• TASK: Report the tally of lines in the material below that have the string "Adding", with no other output.
────────
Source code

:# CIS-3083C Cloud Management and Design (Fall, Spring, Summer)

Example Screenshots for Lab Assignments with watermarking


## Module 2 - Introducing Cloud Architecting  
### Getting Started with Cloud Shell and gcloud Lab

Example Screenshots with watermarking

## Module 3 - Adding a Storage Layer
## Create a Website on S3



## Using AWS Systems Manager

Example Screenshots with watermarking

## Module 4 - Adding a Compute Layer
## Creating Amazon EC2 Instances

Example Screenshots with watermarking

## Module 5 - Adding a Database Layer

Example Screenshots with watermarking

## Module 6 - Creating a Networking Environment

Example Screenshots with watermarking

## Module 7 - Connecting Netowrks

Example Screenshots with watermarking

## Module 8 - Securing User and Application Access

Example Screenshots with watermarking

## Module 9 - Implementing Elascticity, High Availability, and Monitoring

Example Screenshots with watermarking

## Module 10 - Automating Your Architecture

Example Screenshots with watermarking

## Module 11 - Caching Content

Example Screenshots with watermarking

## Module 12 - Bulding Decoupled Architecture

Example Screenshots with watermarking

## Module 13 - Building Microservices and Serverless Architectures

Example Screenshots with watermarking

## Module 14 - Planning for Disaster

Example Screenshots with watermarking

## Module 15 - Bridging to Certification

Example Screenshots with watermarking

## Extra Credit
────────
• RESPONSE AREA: 3